__TASK PROMPT__: Please transcribe the data that follows, keeping every line exact.

Plain-text document sources:
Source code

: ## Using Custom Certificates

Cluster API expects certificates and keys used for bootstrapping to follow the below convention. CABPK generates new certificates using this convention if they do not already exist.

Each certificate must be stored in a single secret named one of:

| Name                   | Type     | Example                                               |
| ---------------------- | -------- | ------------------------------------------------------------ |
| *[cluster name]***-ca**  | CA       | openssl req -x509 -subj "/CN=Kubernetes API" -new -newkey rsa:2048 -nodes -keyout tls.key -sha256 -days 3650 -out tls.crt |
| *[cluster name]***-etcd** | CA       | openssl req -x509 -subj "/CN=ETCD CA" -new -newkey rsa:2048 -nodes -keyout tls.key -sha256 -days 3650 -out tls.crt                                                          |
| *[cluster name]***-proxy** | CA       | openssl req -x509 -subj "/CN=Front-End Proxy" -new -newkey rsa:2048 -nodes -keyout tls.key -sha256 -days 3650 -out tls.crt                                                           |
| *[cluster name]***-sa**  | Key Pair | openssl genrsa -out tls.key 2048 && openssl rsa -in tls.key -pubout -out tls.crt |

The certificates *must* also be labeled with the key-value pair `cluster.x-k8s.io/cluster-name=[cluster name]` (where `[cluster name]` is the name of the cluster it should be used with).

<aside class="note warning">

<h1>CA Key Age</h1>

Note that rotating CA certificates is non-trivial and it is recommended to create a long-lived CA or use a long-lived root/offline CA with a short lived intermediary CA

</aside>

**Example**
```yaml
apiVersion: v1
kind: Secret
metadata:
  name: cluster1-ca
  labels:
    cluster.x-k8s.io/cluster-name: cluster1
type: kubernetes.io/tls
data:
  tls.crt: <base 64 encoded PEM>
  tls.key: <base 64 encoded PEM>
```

__TASK OUTPUT__:
Source code

: ## Using Custom Certificates

Cluster API expects certificates and keys used for bootstrapping to follow the below convention. CABPK generates new certificates using this convention if they do not already exist.

Each certificate must be stored in a single secret named one of:

| Name                   | Type     | Example                                               |
| ---------------------- | -------- | ------------------------------------------------------------ |
| *[cluster name]***-ca**  | CA       | openssl req -x509 -subj "/CN=Kubernetes API" -new -newkey rsa:2048 -nodes -keyout tls.key -sha256 -days 3650 -out tls.crt |
| *[cluster name]***-etcd** | CA       | openssl req -x509 -subj "/CN=ETCD CA" -new -newkey rsa:2048 -nodes -keyout tls.key -sha256 -days 3650 -out tls.crt                                                          |
| *[cluster name]***-proxy** | CA       | openssl req -x509 -subj "/CN=Front-End Proxy" -new -newkey rsa:2048 -nodes -keyout tls.key -sha256 -days 3650 -out tls.crt                                                           |
| *[cluster name]***-sa**  | Key Pair | openssl genrsa -out tls.key 2048 && openssl rsa -in tls.key -pubout -out tls.crt |

The certificates *must* also be labeled with the key-value pair `cluster.x-k8s.io/cluster-name=[cluster name]` (where `[cluster name]` is the name of the cluster it should be used with).

<aside class="note warning">

<h1>CA Key Age</h1>

Note that rotating CA certificates is non-trivial and it is recommended to create a long-lived CA or use a long-lived root/offline CA with a short lived intermediary CA

</aside>

**Example**
```yaml
apiVersion: v1
kind: Secret
metadata:
  name: cluster1-ca
  labels:
    cluster.x-k8s.io/cluster-name: cluster1
type: kubernetes.io/tls
data:
  tls.crt: <base 64 encoded PEM>
  tls.key: <base 64 encoded PEM>
```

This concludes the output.